[Stored data]
╭──
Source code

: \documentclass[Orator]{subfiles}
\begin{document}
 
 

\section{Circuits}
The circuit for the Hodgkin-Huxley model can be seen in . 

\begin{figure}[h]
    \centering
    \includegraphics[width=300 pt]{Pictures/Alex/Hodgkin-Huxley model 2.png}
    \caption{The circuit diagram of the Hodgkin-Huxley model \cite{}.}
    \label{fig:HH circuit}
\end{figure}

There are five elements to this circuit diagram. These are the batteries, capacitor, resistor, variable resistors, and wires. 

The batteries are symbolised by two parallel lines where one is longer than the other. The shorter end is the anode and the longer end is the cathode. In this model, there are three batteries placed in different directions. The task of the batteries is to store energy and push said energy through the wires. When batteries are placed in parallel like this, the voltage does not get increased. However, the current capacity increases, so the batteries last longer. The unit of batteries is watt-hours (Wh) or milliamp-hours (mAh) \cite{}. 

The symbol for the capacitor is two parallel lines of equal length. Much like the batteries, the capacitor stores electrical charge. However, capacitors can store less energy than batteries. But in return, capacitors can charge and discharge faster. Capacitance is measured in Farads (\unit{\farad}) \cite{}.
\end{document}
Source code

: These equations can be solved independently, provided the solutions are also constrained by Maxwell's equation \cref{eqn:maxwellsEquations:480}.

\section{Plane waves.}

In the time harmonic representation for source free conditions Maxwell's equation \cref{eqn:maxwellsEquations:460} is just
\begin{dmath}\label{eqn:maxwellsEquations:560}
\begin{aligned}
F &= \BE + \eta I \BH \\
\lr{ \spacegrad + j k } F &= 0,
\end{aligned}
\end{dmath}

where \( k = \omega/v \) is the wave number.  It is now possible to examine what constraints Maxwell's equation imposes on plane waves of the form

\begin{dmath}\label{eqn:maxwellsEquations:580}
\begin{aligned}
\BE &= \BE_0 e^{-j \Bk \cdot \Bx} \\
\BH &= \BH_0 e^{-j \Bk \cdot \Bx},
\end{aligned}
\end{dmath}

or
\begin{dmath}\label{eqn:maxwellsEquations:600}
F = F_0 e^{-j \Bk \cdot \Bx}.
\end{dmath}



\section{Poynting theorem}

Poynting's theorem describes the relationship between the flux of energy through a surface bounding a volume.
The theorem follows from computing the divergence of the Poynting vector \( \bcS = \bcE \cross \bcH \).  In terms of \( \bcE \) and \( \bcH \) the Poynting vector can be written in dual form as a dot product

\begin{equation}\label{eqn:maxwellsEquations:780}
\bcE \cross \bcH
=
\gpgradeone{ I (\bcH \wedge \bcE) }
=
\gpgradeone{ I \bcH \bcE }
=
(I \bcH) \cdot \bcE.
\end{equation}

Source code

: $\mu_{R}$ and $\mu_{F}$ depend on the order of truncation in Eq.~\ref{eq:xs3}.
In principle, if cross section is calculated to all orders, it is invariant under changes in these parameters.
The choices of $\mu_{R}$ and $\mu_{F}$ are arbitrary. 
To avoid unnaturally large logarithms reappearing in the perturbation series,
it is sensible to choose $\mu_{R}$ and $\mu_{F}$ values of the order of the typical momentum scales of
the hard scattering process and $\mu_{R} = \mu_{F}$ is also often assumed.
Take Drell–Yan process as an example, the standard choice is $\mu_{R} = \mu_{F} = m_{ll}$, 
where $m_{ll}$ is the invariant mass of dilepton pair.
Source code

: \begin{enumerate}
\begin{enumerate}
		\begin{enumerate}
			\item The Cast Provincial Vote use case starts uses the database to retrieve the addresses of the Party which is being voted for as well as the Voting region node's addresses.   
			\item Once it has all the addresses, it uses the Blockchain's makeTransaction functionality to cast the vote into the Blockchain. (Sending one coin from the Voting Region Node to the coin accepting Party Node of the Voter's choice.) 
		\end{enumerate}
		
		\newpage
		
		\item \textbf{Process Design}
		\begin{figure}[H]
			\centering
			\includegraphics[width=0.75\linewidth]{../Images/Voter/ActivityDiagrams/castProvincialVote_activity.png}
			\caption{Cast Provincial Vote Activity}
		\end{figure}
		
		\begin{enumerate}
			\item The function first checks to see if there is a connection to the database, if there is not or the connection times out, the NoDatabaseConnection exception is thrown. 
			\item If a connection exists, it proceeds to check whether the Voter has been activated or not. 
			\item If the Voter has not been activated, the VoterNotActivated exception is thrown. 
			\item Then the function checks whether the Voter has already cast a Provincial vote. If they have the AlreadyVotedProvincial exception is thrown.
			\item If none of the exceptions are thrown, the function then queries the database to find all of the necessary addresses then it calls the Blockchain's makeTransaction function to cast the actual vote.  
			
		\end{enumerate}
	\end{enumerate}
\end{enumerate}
╰──
Show all lines from the entries that hold "been".

			\item If a connection exists, it proceeds to check whether the Voter has been activated or not. 
			\item If the Voter has not been activated, the VoterNotActivated exception is thrown. 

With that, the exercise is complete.